Exercise directions: Reproduce word for word, from the entries below, the line with "### Phase 2: Fix", the line with "2. **Test complex", and every line between them, and nothing more.
==========
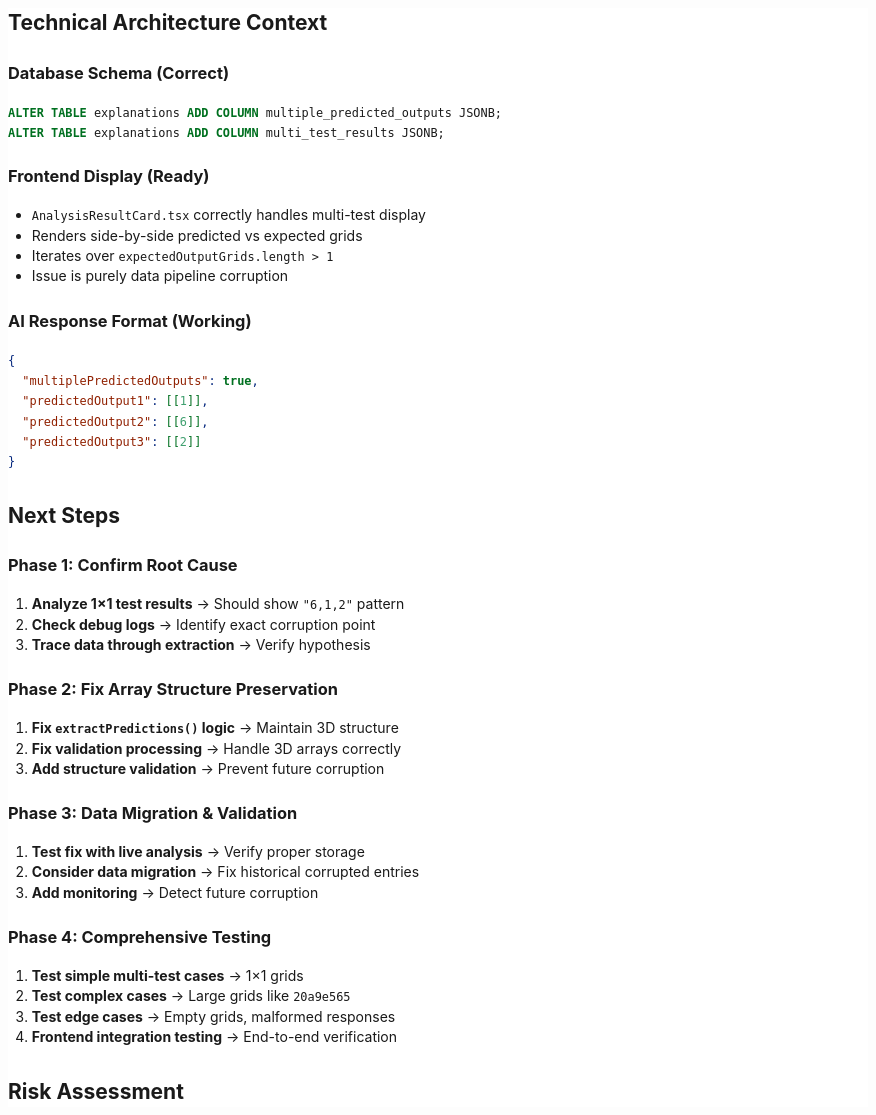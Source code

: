 ## Technical Architecture Context

### Database Schema (Correct)
```sql
ALTER TABLE explanations ADD COLUMN multiple_predicted_outputs JSONB;
ALTER TABLE explanations ADD COLUMN multi_test_results JSONB;
```

### Frontend Display (Ready)
- `AnalysisResultCard.tsx` correctly handles multi-test display
- Renders side-by-side predicted vs expected grids
- Iterates over `expectedOutputGrids.length > 1`
- Issue is purely data pipeline corruption

### AI Response Format (Working)
```json
{
  "multiplePredictedOutputs": true,
  "predictedOutput1": [[1]],
  "predictedOutput2": [[6]], 
  "predictedOutput3": [[2]]
}
```

## Next Steps

### Phase 1: Confirm Root Cause
1. **Analyze 1×1 test results** → Should show `"6,1,2"` pattern
2. **Check debug logs** → Identify exact corruption point
3. **Trace data through extraction** → Verify hypothesis

### Phase 2: Fix Array Structure Preservation  
1. **Fix `extractPredictions()` logic** → Maintain 3D structure
2. **Fix validation processing** → Handle 3D arrays correctly
3. **Add structure validation** → Prevent future corruption

### Phase 3: Data Migration & Validation
1. **Test fix with live analysis** → Verify proper storage
2. **Consider data migration** → Fix historical corrupted entries
3. **Add monitoring** → Detect future corruption

### Phase 4: Comprehensive Testing
1. **Test simple multi-test cases** → 1×1 grids
2. **Test complex cases** → Large grids like `20a9e565`
3. **Test edge cases** → Empty grids, malformed responses
4. **Frontend integration testing** → End-to-end verification

## Risk Assessment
==========
Exercise answer:
### Phase 2: Fix Array Structure Preservation  
1. **Fix `extractPredictions()` logic** → Maintain 3D structure
2. **Fix validation processing** → Handle 3D arrays correctly
3. **Add structure validation** → Prevent future corruption

### Phase 3: Data Migration & Validation
1. **Test fix with live analysis** → Verify proper storage
2. **Consider data migration** → Fix historical corrupted entries
3. **Add monitoring** → Detect future corruption

### Phase 4: Comprehensive Testing
1. **Test simple multi-test cases** → 1×1 grids
2. **Test complex cases** → Large grids like `20a9e565`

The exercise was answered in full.